A hash function provides encryption using an algorithm and no key. They are called “one-way hash functions” because there is no way to reverse the encryption. A variable-length plaintext is “hashed” into a fixed-length hash value (often called a “message digest” or simply a “hash”). Hash functions are primarily used to provide integrity: if the hash of a plaintext changes, the plaintext itself has changed. Common older hash functions include Secure Hash Algorithm 1 (SHA-1), which creates a 160-bit hash, and Message Digest 5 (MD5), which creates a 128-bit hash. Weaknesses have been found in both MD5 and SHA-1; newer alternatives such as SHA-3 are recommended.

Collisions

Hashes are not unique, because the number of possible plaintexts is far larger than the number of possible hashes. Assume you are hashing documents that are a megabit long with MD5. Think of the documents as strings 1,000,000 bits long, and the MD5 hash has a string 128 bits long. The universe of potential 1,000,000-bit strings is clearly larger than the universe of 128-bit strings. Therefore, more than one document could have the same hash: this is called a collision.

While collisions are always possible (assuming the plaintext is longer than the hash), they should be very difficult to find. Searching for a collision to match a specific plaintext should not be possible to accomplish in a reasonable amount of time.

MD5

MD5 is the Message Digest algorithm 5, created by Ronald Rivest. It is the most widely used of the MD family of hash algorithms. MD5 creates a 128-bit hash value based on any input length. MD5 has been quite popular over the years, but weaknesses have been discovered where collisions could be found in a practical amount of time. MD6 is the newest version of the MD family of hash algorithms, first published in 2008.

Secure Hash Algorithm

Secure Hash Algorithm is the name of a series of hash algorithms. SHA-1 creates a 160-bit hash value. Like MD5, SHA-1 was also found to have weak collision avoidance. SHA-2 followed and includes SHA-224, SHA-256, SHA-384, and SHA-512, named after the length of the message digest each creates.

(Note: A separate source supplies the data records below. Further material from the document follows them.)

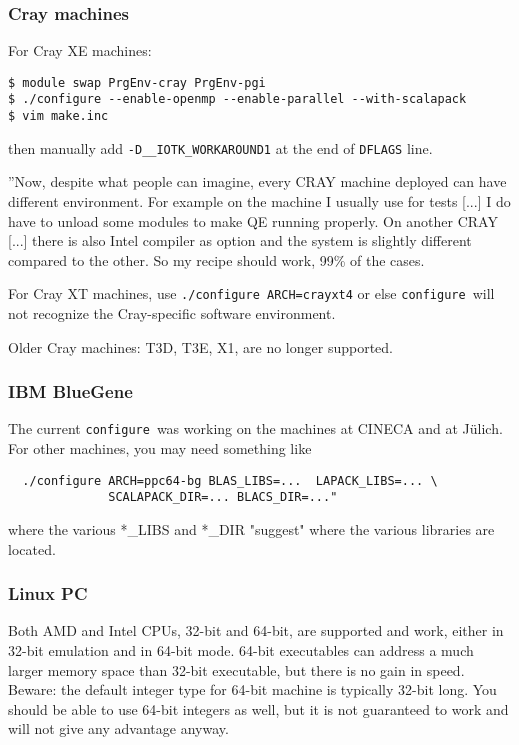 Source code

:\documentclass[12pt,a4paper]{article}
\def\configure{\texttt{configure}}
\begin{document}
\subsubsection{Cray machines}

For Cray XE machines:
\begin{verbatim}
$ module swap PrgEnv-cray PrgEnv-pgi
$ ./configure --enable-openmp --enable-parallel --with-scalapack
$ vim make.inc
\end{verbatim}
then manually add \texttt{-D\_\_IOTK\_WORKAROUND1} at the end of \texttt{DFLAGS} line.

''Now, despite what people can imagine, every CRAY machine deployed can
have different environment. For example on the machine I usually use
for tests [...] I do have to unload some modules to make QE running
properly. On another CRAY [...] there is also Intel compiler as option
and the system is slightly different compared to the other.
So my recipe should work, 99\% of the cases.

For Cray XT machines, use \texttt{./configure ARCH=crayxt4} or else
\configure\ will not recognize the Cray-specific software environment.

Older Cray machines: T3D, T3E, X1, are no longer supported.

\subsubsection{IBM BlueGene}

The current \configure\ was working on the machines at CINECA and at J\"ulich.
For other machines, you may need something like
\begin{verbatim}
  ./configure ARCH=ppc64-bg BLAS_LIBS=...  LAPACK_LIBS=... \
              SCALAPACK_DIR=... BLACS_DIR=..."
\end{verbatim}
where the various *\_LIBS and *\_DIR "suggest" where the various libraries
are located.

\subsubsection{Linux PC}

Both AMD and Intel CPUs, 32-bit and 64-bit, are supported and work,
either in 32-bit emulation and in 64-bit mode. 64-bit executables
can address a much larger memory space than 32-bit executable, but
there is no gain in speed.
Beware: the default integer type for 64-bit machine is typically
32-bit long. You should be able to use 64-bit integers as well,
but it is not guaranteed to work and will not give
any advantage anyway.
\end{document}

The search for the next-generation hashing algorithm was announced in the Federal Register in 2007, similar to the AES competition. It was completed in October 2012, and SHA-3 was finalized in August 2015. SHA-3 also includes SHA-224, SHA-256, SHA-384, and SHA-512 (which SHA-2 also includes) and adds two additional modes: SHAKE128 and SHAKE256. The SHAKE modes create a variable-length messages digest, unlike modes such as SHA-512 (which creates a fixed-length 512-bit message digest).

HAVAL

HAVAL (Hash of Variable Length) is a hash algorithm that creates message digests of 128, 160, 192, 224, or 256 bits in length, using 3, 4, or 5 rounds. HAVAL uses some of the design principles behind the MD family of hash algorithms, and is faster than MD5.

Slow Hash Algorithms

Hash algorithms have historically been strong (cryptographically) and fast (CPU-wise): designed for maximum cryptographic strength while using minimal resources. MD5, SHA-1, SHA-2, and SHA-3 were designed to be cryptographically strong and computationally fast. This makes sense when hashing documents but doesn’t make sense when hashing passwords.

Password hashing algorithms should be strong (cryptographically) and slow (CPU-wise). Why? To make the process of password cracking punishingly slow. We will discuss password cracking in Chapter 6, Domain 5: Identity and Access Management, here’s a preview: “While hashes may not be reversed, an attacker may run the hash algorithm forward many times, selecting various possible passwords, and comparing the output to a desired hash, hoping to find a match (and therefore deriving the original password). This is called password cracking.” Examples of slow hash algorithms commonly used for password hashing are bcrypt (based on Blowfish), and scrypt.